* _Requirement_: The full set of records needs to be retyped exactly.
*** Opening of The input ***
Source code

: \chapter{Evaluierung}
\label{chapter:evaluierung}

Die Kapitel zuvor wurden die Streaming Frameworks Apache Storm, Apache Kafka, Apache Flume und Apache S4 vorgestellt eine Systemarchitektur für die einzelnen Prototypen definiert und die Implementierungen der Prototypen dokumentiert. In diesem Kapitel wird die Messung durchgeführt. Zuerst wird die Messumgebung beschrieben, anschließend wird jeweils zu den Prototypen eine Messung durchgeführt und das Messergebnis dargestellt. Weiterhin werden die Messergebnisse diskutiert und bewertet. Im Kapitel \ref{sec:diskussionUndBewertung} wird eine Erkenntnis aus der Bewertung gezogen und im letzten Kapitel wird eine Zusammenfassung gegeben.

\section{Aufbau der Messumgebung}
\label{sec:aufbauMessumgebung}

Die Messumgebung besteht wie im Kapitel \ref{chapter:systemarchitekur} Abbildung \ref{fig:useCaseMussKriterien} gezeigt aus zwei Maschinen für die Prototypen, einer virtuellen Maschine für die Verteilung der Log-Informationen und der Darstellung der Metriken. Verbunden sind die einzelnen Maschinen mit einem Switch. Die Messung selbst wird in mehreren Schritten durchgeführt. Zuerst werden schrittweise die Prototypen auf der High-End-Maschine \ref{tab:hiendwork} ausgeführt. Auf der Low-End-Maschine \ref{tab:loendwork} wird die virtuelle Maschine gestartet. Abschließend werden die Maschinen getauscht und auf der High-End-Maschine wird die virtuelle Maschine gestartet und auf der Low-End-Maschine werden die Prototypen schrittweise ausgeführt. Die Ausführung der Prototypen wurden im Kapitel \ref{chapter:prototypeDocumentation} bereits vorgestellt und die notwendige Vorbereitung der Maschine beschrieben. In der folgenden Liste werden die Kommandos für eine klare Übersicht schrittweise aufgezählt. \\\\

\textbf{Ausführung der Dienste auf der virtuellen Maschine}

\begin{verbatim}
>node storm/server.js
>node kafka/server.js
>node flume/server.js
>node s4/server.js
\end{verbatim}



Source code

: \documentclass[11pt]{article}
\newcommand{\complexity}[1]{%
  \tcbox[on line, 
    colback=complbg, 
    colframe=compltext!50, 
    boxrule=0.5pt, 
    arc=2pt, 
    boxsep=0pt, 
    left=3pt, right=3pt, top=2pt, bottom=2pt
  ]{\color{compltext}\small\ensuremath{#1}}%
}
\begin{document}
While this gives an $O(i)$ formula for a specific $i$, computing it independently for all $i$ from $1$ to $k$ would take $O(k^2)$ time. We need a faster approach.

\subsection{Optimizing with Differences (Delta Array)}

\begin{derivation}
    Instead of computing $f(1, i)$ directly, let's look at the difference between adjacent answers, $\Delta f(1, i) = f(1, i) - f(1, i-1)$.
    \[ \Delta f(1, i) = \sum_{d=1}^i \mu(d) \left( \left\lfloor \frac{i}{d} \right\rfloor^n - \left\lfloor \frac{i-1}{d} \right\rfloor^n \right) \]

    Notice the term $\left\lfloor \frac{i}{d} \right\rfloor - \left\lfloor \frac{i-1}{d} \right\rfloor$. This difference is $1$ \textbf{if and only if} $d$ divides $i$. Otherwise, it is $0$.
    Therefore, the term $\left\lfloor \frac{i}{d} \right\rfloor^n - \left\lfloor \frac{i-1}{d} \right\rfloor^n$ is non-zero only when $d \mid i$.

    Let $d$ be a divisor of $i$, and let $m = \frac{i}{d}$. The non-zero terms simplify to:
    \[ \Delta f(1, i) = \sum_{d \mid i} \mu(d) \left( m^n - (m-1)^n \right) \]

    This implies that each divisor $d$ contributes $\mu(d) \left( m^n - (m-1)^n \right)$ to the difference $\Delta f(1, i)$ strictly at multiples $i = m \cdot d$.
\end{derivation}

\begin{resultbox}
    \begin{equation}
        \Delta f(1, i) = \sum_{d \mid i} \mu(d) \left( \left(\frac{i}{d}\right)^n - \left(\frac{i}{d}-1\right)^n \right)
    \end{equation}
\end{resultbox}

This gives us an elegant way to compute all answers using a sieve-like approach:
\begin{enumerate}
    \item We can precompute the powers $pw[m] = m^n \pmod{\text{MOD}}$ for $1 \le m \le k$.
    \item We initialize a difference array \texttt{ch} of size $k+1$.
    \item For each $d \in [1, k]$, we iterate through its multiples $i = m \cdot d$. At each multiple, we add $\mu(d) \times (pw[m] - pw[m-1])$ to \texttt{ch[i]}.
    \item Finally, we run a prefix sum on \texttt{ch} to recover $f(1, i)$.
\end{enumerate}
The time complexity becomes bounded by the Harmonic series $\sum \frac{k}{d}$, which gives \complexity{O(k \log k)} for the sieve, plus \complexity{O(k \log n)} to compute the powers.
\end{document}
*** Close of The input ***
* _Solution for this exercise_:
Source code

: \chapter{Evaluierung}
\label{chapter:evaluierung}

Die Kapitel zuvor wurden die Streaming Frameworks Apache Storm, Apache Kafka, Apache Flume und Apache S4 vorgestellt eine Systemarchitektur für die einzelnen Prototypen definiert und die Implementierungen der Prototypen dokumentiert. In diesem Kapitel wird die Messung durchgeführt. Zuerst wird die Messumgebung beschrieben, anschließend wird jeweils zu den Prototypen eine Messung durchgeführt und das Messergebnis dargestellt. Weiterhin werden die Messergebnisse diskutiert und bewertet. Im Kapitel \ref{sec:diskussionUndBewertung} wird eine Erkenntnis aus der Bewertung gezogen und im letzten Kapitel wird eine Zusammenfassung gegeben.

\section{Aufbau der Messumgebung}
\label{sec:aufbauMessumgebung}

Die Messumgebung besteht wie im Kapitel \ref{chapter:systemarchitekur} Abbildung \ref{fig:useCaseMussKriterien} gezeigt aus zwei Maschinen für die Prototypen, einer virtuellen Maschine für die Verteilung der Log-Informationen und der Darstellung der Metriken. Verbunden sind die einzelnen Maschinen mit einem Switch. Die Messung selbst wird in mehreren Schritten durchgeführt. Zuerst werden schrittweise die Prototypen auf der High-End-Maschine \ref{tab:hiendwork} ausgeführt. Auf der Low-End-Maschine \ref{tab:loendwork} wird die virtuelle Maschine gestartet. Abschließend werden die Maschinen getauscht und auf der High-End-Maschine wird die virtuelle Maschine gestartet und auf der Low-End-Maschine werden die Prototypen schrittweise ausgeführt. Die Ausführung der Prototypen wurden im Kapitel \ref{chapter:prototypeDocumentation} bereits vorgestellt und die notwendige Vorbereitung der Maschine beschrieben. In der folgenden Liste werden die Kommandos für eine klare Übersicht schrittweise aufgezählt. \\\\

\textbf{Ausführung der Dienste auf der virtuellen Maschine}

\begin{verbatim}
>node storm/server.js
>node kafka/server.js
>node flume/server.js
>node s4/server.js
\end{verbatim}



Source code

: \documentclass[11pt]{article}
\newcommand{\complexity}[1]{%
  \tcbox[on line, 
    colback=complbg, 
    colframe=compltext!50, 
    boxrule=0.5pt, 
    arc=2pt, 
    boxsep=0pt, 
    left=3pt, right=3pt, top=2pt, bottom=2pt
  ]{\color{compltext}\small\ensuremath{#1}}%
}
\begin{document}
While this gives an $O(i)$ formula for a specific $i$, computing it independently for all $i$ from $1$ to $k$ would take $O(k^2)$ time. We need a faster approach.

\subsection{Optimizing with Differences (Delta Array)}

\begin{derivation}
    Instead of computing $f(1, i)$ directly, let's look at the difference between adjacent answers, $\Delta f(1, i) = f(1, i) - f(1, i-1)$.
    \[ \Delta f(1, i) = \sum_{d=1}^i \mu(d) \left( \left\lfloor \frac{i}{d} \right\rfloor^n - \left\lfloor \frac{i-1}{d} \right\rfloor^n \right) \]

    Notice the term $\left\lfloor \frac{i}{d} \right\rfloor - \left\lfloor \frac{i-1}{d} \right\rfloor$. This difference is $1$ \textbf{if and only if} $d$ divides $i$. Otherwise, it is $0$.
    Therefore, the term $\left\lfloor \frac{i}{d} \right\rfloor^n - \left\lfloor \frac{i-1}{d} \right\rfloor^n$ is non-zero only when $d \mid i$.

    Let $d$ be a divisor of $i$, and let $m = \frac{i}{d}$. The non-zero terms simplify to:
    \[ \Delta f(1, i) = \sum_{d \mid i} \mu(d) \left( m^n - (m-1)^n \right) \]

    This implies that each divisor $d$ contributes $\mu(d) \left( m^n - (m-1)^n \right)$ to the difference $\Delta f(1, i)$ strictly at multiples $i = m \cdot d$.
\end{derivation}

\begin{resultbox}
    \begin{equation}
        \Delta f(1, i) = \sum_{d \mid i} \mu(d) \left( \left(\frac{i}{d}\right)^n - \left(\frac{i}{d}-1\right)^n \right)
    \end{equation}
\end{resultbox}

This gives us an elegant way to compute all answers using a sieve-like approach:
\begin{enumerate}
    \item We can precompute the powers $pw[m] = m^n \pmod{\text{MOD}}$ for $1 \le m \le k$.
    \item We initialize a difference array \texttt{ch} of size $k+1$.
    \item For each $d \in [1, k]$, we iterate through its multiples $i = m \cdot d$. At each multiple, we add $\mu(d) \times (pw[m] - pw[m-1])$ to \texttt{ch[i]}.
    \item Finally, we run a prefix sum on \texttt{ch} to recover $f(1, i)$.
\end{enumerate}
The time complexity becomes bounded by the Harmonic series $\sum \frac{k}{d}$, which gives \complexity{O(k \log k)} for the sieve, plus \complexity{O(k \log n)} to compute the powers.
\end{document}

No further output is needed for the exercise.